To handle this extra load we will create another Client - this time on the same PC that runs the Master Server (I only have those 2 at the moment ¯\(ツ)/¯):

nano ~/nomad/client2.hcl
# Increase log verbosity
log_level = "DEBUG"

# Setup data dir
data_dir = "/tmp/client2"

# Give the agent a unique name.

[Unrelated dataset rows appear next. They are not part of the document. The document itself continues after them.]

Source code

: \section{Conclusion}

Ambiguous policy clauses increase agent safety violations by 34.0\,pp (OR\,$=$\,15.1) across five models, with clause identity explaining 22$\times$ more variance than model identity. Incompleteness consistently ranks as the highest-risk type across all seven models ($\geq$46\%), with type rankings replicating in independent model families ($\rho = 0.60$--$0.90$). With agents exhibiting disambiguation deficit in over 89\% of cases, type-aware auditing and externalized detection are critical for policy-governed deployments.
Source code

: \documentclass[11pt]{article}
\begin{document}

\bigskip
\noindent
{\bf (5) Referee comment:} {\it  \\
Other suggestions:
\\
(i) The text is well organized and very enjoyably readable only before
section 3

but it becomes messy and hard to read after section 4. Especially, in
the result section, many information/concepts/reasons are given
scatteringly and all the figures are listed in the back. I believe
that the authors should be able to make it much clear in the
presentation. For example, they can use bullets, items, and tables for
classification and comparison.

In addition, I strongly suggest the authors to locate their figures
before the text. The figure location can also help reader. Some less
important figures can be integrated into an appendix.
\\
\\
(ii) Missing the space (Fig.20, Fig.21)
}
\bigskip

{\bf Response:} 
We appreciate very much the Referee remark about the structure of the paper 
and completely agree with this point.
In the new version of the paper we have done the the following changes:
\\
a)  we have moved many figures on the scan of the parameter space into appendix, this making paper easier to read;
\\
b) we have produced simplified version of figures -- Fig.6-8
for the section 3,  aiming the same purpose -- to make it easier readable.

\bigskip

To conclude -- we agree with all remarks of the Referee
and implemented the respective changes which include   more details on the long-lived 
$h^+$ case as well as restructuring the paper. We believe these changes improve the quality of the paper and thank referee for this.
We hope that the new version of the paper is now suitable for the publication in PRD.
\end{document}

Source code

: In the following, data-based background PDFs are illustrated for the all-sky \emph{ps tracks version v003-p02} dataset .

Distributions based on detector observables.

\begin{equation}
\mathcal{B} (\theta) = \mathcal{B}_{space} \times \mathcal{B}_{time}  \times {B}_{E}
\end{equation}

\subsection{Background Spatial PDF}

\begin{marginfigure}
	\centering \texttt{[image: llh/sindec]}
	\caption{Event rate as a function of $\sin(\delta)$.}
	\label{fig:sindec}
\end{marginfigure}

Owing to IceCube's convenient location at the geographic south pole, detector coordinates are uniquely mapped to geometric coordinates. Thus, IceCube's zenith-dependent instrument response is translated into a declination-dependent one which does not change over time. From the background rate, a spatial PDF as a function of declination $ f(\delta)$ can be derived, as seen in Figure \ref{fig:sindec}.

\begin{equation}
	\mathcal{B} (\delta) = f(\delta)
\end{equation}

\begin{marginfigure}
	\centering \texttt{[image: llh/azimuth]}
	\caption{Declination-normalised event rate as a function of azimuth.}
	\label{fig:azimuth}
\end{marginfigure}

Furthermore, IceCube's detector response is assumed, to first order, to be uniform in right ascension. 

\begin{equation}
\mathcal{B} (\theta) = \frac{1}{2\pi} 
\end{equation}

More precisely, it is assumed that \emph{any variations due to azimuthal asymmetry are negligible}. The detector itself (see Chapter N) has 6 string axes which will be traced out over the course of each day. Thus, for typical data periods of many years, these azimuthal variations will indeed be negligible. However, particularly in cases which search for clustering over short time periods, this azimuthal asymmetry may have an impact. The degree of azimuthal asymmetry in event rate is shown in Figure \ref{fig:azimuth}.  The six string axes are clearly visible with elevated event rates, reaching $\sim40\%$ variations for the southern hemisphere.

Defaults to hostname
name = "client2"

# Enable the client
client {
enabled = true
servers = ["127.0.0.1"]
}

# Modify our port to avoid a collision with server1
ports {
http = 5657
}

# Because we will potentially have two clients talking to the same
# Docker daemon, we have to disable the dangling container cleanup,
# otherwise they will stop each other's work thinking it was orphaned.
plugin "docker" {
config {
gc {
dangling_containers {
enabled = false
}
}
}
}

Now create the data directory and start the Nomad agent:

mkdir /tmp/client2
nomad agent -config client2.hcl

You can now check if the second Client was able to connect:

nomad node status

ID DC Name Class Drain Eligibility Status
f5893fd2 dc1 client1 <none> false eligible ready
849470a4 dc1 client2 <none> false eligible ready

Use the job run command to submit the job:

nomad job run example.nomad

==> Monitoring evaluation "b13a03df"
Evaluation triggered by job "example"
Evaluation within deployment: "5ce135ac"
Allocation "2074bce6" created: node "849470a4", group "cache"
Allocation "da4c9a66" created: node "f5893fd2", group "cache"
Allocation "0bd967d0" created: node "f5893fd2", group "cache"
Evaluation status changed: "pending" -> "complete"
==> Evaluation "b13a03df" finished with status "complete"

You can see that the Master allocated the deployment onto the both Client server.

nomad status example

ID = example
Name = example
Submit Date = 2020-08-29T12:45:14Z
Type = service
Priority = 50
Datacenters = dc1
Namespace = default
Status = running
Periodic = false
Parameterized = false

Summary
Task Group Queued Starting Running Failed Complete Lost
cache 0 0 3 0 0 0

Latest Deployment
ID = 9d27882a
Status = failed
Description = Failed due to progress deadline

Deployed
Task Group Desired Placed Healthy Unhealthy Progress Deadline
cache 3 3 0 0 2020-08-29T12:55:14Z

Allocations
ID Node ID Task Group Version Desired Status Created Modified
be729abd 849470a4 cache 4 run running 16m42s ago 13m42s ago
5daea777 f5893fd2 cache 4 run running 16m42s ago 13m42s ago
88c1eeaa f5893fd2 cache 4 run running 16m42s ago 13m42s ago
nomad alloc status be729abd

ID = be729abd-865c-f70d-2557-0e364d066b81
Eval ID = fd465084
Name = example.cache[1]
Node ID = 849470a4
Node Name = client2
Job ID = example
Job Version = 4
Client Status = running
Client Description = Tasks are running
Desired Status = run
Desired Description = <none>
Created = 17m56s ago
Modified = 14m56s ago
Deployment ID = 9d27882a
Deployment Health = unhealthy

Task "redis" is "running"
Task Resources
CPU Memory Disk Addresses
4/500 MHz 952 KiB/256 MiB 300 MiB db: 192.168.2.110:27149

Task Events:
Started At = 2020-08-29T12:46:47Z
Finished At = N/A
Total Restarts = 0
Last Restart = N/A

Recent Events:
Time Type Description
2020-08-29T12:48:14Z Alloc Unhealthy Task not running for min_healthy_time of 10s by deadline
2020-08-29T12:46:47Z Started Task started by client
2020-08-29T12:45:48Z Driver Docker image pull progress: Pulled 5/6 (24.59MiB/28.03MiB) layers: 0 waiting/1 pulling - est 121.5s remaining
2020-08-29T12:45:14Z Driver Downloading image
2020-08-29T12:45:14Z Task Setup Building Task Directory
2020-08-29T12:45:14Z Received Task received by client

WebUI

You can check out the Nomad UI on your Servers IP address and port 4646 e.g. http://192.168.2.110:4646/ui/jobs:

Nomad Cluster UI

You can use the Stop button to stop the deployment.